Below are the text of two speeches from the evening:
Keynote Address by Rabbi Shai Held
D'var Torah by Shira Billet
Keynote Address
Rabbi Shai Held
I
Three summers ago I stood before many of you and invoked the words of Rabbi Abraham Isaac Kook: HaHalomot HaGedolim Yesod HaOlam Hem—the great dreams are the foundation of the world. As Jews, we are not permitted to accept the world as it is, but must dream with God of the world as it could be—and must commit, as part of God’s covenant with the Jewish people, to try and move the world a little bit closer to that dream.
There are many dreams involved in the building of Yeshivat Hadar, some large and some, frankly, larger. We wanted to start by creating the first-ever full-time egalitarian yeshiva in the Western hemisphere, and I’m proud to say that we have now done it, although it is crucial to emphasize that in many ways we are only getting started. Let me say a few words about the vision that brought this community of learning into being and that animates it each day.
First: we want to create an institution of learning that is truly intellectually open, that takes secular culture and Western philosophy and academic Jewish studies seriously, but never forgets that it is, first and last, a religious institution, a Mekom Torah.
Second: we want to build a community that is unapologetically egalitarian, that is committed to women and men expressing themselves fully in both Torah and Tefillah, but without thereby diluting religious passion. I should add: egalitarian Judaism not as a halfway house towards presumably more serious and authentic versions of Judaism, nor, conversely, as a way-station on the road towards ultimate assimilation, but rather egalitarianism as an authentic and unapologetic understanding of what it means to take Tzelem Elohim seriously in the modern world.
Third: we seek to create a culture that embodies the simple fact, too often forgotten in Jewish life, that Judaism is not a spectator sport, and that it cannot ultimately be lived vicariously. In a verse no doubt familiar to many of you, Sefer Devarim describes the Torah as “Morashah Kehilat Ya’akov”—a heritage for the whole house of Jacob. And yet many Jews (most Jews, in fact)-- even many very serious, passionate, and committed Jews—do not have meaningful access to their birthright. Amazingly, and unconscionably, young Jews who have sought a place to go and learn Torah, to become literate and knowledgeable Jews, and to do so without doing it professionally, have not had anywhere to go. The primary mission of Yeshivat Hadar is to fill that enormous hole in Jewish life, to give the beauty and joy of Torah back to a generation of Jews.
II
I’d like to turn your attention to a strange and startling statement made by R. Hinnena Bar Pappa in Vayikra Rabbah:
“Im Shimartem et HaTorah, Ma’aleh Ani Aleichem Ke’ilu She-Atem Osin Atzmechem”

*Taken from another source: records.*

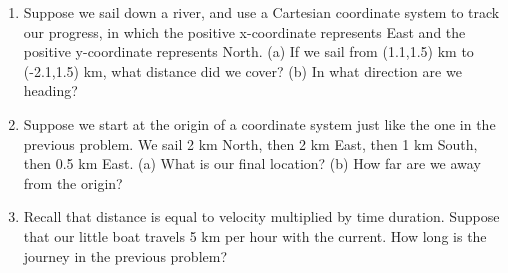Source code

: \documentclass[10pt]{article}
\begin{document}
\begin{enumerate}
\item Suppose we sail down a river, and use a Cartesian coordinate system to track our progress, in which the positive x-coordinate represents East and the positive y-coordinate represents North.  (a) If we sail from (1.1,1.5) km to (-2.1,1.5) km, what distance did we cover?  (b) In what direction are we heading? \\ \vspace{3cm}
\item Suppose we start at the origin of a coordinate system just like the one in the previous problem. We sail 2 km North, then 2 km East, then 1 km South, then 0.5 km East.  (a) What is our final location?  (b) How far are we away from the origin? \\ \vspace{3cm}
\item Recall that distance is equal to velocity multiplied by time duration.  Suppose that our little boat travels 5 km per hour with the current.  How long is the journey in the previous problem?
\end{enumerate}
\end{document}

“God said to the Jewish people: If you keep the Torah, I will consider it as if you are creating yourselves.”
In other words, Rav Hinnena is saying, engaging with Torah is, at the deepest level, an act of self-creation, or, perhaps better, of self-cultivation. But here is the question: what kind of selves do we seek to create through Torah? If we can answer this question, we will have gone a long way towards understanding the spiritual project of Torah, and hence the Halom HaGadol, the great dream, of Yeshivat Hadar.
Let’s turn for a moment to a stunning line in Midrash Sifre, which asks:
Is it your desire to know the One who spoke the world into being? Study Aggada-- Midrash, theology-- and you’ll come to know God. The Hebrew word is lehakir, suggesting not philosophical knowledge but relational knowledge, knowing someone rather than something, intimacy and familiarity rather than cognition.
You might think that the text would end here—indeed, in many ways, it would be easier and safer for us if it did. But it does not.
Let me read the text again, this time in full:
Is it your desire to know the One who spoke the world into being? Study Aggada and you’ll come to know God. “Umidabek BiDerakhav”—and cleave to God’s ways. What is “cleaving to God’s ways” in Rabbinic sources? As the students in Yeshivat Hadar studied last week, the Rabbis are univocal—to walk in God’s ways is to live a life of Hesed, of love manifested as kindness, as the knowledge of God manifested in compassion for others.
Now, to be clear: Chazal, Our Sages, are not saying that once I finish learning I should throw in some Hesed for good measure, as a kind of parperet, dessert, or extracurricular commitment. Rather, they are saying something truly profound, and foundational to the work real and substantive Jewish education seeks to do: they are saying that when Torah is studied properly—that is, with heart and not just mind, with vulnerability and presence rather than with cold formalism or excessive academic distance--- then it will lead ineluctably to a life of Hesed, of love manifested as kindness.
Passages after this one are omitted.